In the records that follow, find each line with "method" and pull it out.

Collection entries
· · ·
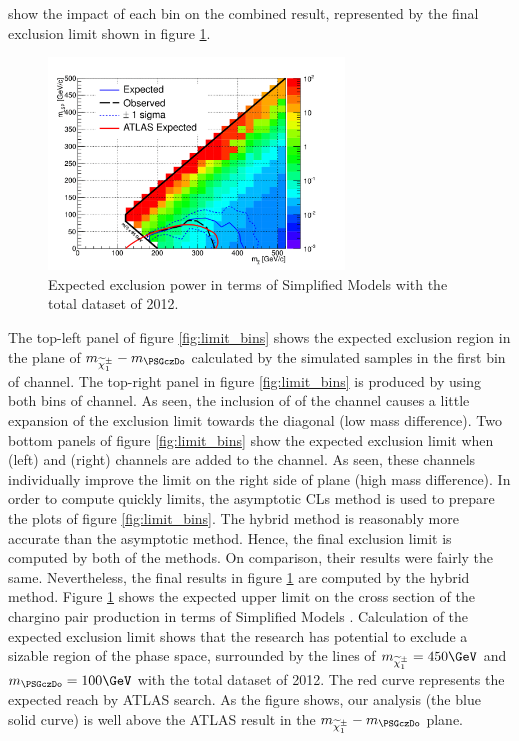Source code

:  show the impact of each bin on the combined result, represented by the final exclusion limit shown in figure \ref{fig:limit_final}. 
\begin{linenomath}
\begin{figure}[h]
\centering
\includegraphics[width=0.7\textwidth,keepaspectratio=true]{StatisticsFig/Exclusion4Bins.png}
\caption{Expected exclusion power in terms of Simplified Models
with the total dataset of 2012. 
}
\label{fig:limit_final}
\end{figure}
\end{linenomath}
The top-left panel of figure \ref{fig:limit_bins} shows the expected exclusion region in the plane of $m_{\chione}-m_{\PSGczDo}$
calculated by the simulated samples in the first bin of \tauTau channel. The top-right panel in figure \ref{fig:limit_bins} 
is produced by using both bins of \tauTau channel.
As seen, the inclusion of \bintwo of the \tauTau channel causes a little expansion of the exclusion limit towards 
the diagonal (low mass difference).
Two bottom panels of figure \ref{fig:limit_bins} show the expected exclusion limit when \eTau (left) and \muTau (right) channels are 
added to the \tauTau channel.  As seen, these channels individually improve the limit on the right side of plane (high mass difference).
In order to compute quickly limits, the asymptotic CLs method is used to prepare the plots of figure \ref{fig:limit_bins}.
The hybrid method is reasonably more accurate than the asymptotic method. Hence, the final exclusion limit is computed by both of the methods.
On comparison, their results were fairly the same. Nevertheless, the final results in figure \ref{fig:limit_final} are computed by the hybrid method.
Figure \ref{fig:limit_final} shows the expected upper limit on the cross section of the chargino pair production in terms of Simplified Models \cite{alves:sms}. 
Calculation of the expected exclusion limit shows that the research has potential to exclude 
a sizable region of the phase space, surrounded by the lines of $m_{\chione} = 450\GeV$ and $m_{\PSGczDo} = 100\GeV$ with 
the total dataset of 2012.
The red curve represents the expected reach by ATLAS %
search. As the figure shows, our analysis (the blue solid curve) is well above the ATLAS result in the $m_{\chione}-m_{\PSGczDo}$ plane.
· · ·
Answer for this exercise:
In order to compute quickly limits, the asymptotic CLs method is used to prepare the plots of figure \ref{fig:limit_bins}.
The hybrid method is reasonably more accurate than the asymptotic method. Hence, the final exclusion limit is computed by both of the methods.
On comparison, their results were fairly the same. Nevertheless, the final results in figure \ref{fig:limit_final} are computed by the hybrid method.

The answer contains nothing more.